Tuesday, August 26, 2003

Forensic Witnesses Upheld in 7th, 8th Circuits

Forensic witnesses again prevailed in a pair of appellate decisions announced yesterday.

In Buie v. McAdory, No. 02-3565 (7th Cir. Aug. 25, 2003) (Easterbook, Rovner & Wood, JJ.), a habeas petitioner argued that the state trial judge abridged his due process rights in permitting a forensic expert to testify that hair samples matched "within a reasonable degree of scientific certainty." According to petitioner, the witness overstated the degree of scientific support for her conclusion. The Seventh Circuit rebuffed this argument. The Constitution, said Judge Easterbrook in the panel opinion, does not require that prosecution experts be correct, nor does it impose Fed. R. Evid. 702 on state trial courts. It requires only that the defendant have an opportunity to cross-examine and present contrary evidence. A summary of the ruling in Buie, and a link to the opinion, can be found here.

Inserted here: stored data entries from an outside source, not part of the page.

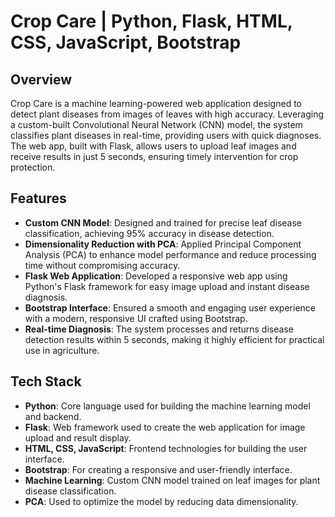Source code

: # Crop Care | Python, Flask, HTML, CSS, JavaScript, Bootstrap

## Overview
Crop Care is a machine learning-powered web application designed to detect plant diseases from images of leaves with high accuracy. Leveraging a custom-built Convolutional Neural Network (CNN) model, the system classifies plant diseases in real-time, providing users with quick diagnoses. The web app, built with Flask, allows users to upload leaf images and receive results in just 5 seconds, ensuring timely intervention for crop protection.

## Features
- **Custom CNN Model**: Designed and trained for precise leaf disease classification, achieving 95% accuracy in disease detection.
- **Dimensionality Reduction with PCA**: Applied Principal Component Analysis (PCA) to enhance model performance and reduce processing time without compromising accuracy.
- **Flask Web Application**: Developed a responsive web app using Python's Flask framework for easy image upload and instant disease diagnosis.
- **Bootstrap Interface**: Ensured a smooth and engaging user experience with a modern, responsive UI crafted using Bootstrap.
- **Real-time Diagnosis**: The system processes and returns disease detection results within 5 seconds, making it highly efficient for practical use in agriculture.

## Tech Stack
- **Python**: Core language used for building the machine learning model and backend.
- **Flask**: Web framework used to create the web application for image upload and result display.
- **HTML, CSS, JavaScript**: Frontend technologies for building the user interface.
- **Bootstrap**: For creating a responsive and user-friendly interface.
- **Machine Learning**: Custom CNN model trained on leaf images for plant disease classification.
- **PCA**: Used to optimize the model by reducing data dimensionality.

And in United States v. Collins, No. 02-3353 (8th Cir. Aug. 25, 2003) (Loken, Riley & Smith, JJ.), the Eighth Circuit found no plain error in the trial court's admission of fingerprint evidence. See the details here.
Fed. R. Evid. 702: If scientific, technical, or other specialized knowledge will assist the trier of fact to understand the evidence or to determine a fact in issue, a witness qualified as an expert by knowledge, skill, experience, training, or education, may testify thereto in the form of an opinion or otherwise, if (1) the testimony is based upon sufficient facts or data, (2) the testimony is the product of reliable principles and methods, and (3) the witness has applied the principles and methods reliably to the facts of the case.